[Data for analysis]:
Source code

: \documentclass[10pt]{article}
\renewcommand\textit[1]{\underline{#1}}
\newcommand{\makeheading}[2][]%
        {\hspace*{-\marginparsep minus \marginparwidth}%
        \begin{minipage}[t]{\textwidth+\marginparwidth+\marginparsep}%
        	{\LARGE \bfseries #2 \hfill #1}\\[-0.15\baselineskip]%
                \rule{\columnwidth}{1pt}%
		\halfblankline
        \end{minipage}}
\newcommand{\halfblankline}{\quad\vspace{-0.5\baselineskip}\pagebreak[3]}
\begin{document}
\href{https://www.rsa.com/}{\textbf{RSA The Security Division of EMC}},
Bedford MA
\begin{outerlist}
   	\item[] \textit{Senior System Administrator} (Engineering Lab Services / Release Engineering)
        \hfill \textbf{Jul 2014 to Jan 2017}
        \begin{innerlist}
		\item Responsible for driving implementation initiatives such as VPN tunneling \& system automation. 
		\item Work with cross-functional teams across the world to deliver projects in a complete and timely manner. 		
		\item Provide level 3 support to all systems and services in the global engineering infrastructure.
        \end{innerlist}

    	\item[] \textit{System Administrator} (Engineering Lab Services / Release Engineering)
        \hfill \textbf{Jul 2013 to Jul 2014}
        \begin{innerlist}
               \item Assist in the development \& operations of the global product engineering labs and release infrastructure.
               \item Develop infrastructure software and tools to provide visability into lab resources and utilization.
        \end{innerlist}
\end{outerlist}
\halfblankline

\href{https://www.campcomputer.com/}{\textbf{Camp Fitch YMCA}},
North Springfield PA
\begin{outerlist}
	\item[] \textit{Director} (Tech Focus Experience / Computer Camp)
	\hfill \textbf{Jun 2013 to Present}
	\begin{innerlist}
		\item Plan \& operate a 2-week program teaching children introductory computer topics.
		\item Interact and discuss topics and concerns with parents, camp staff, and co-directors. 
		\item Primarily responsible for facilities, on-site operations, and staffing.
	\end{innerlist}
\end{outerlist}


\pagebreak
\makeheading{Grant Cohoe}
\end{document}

[Exercise]:
Look over the records above and copy each line that includes the string "minipage".

[Result of the exercise]:
        \begin{minipage}[t]{\textwidth+\marginparwidth+\marginparsep}%
        \end{minipage}}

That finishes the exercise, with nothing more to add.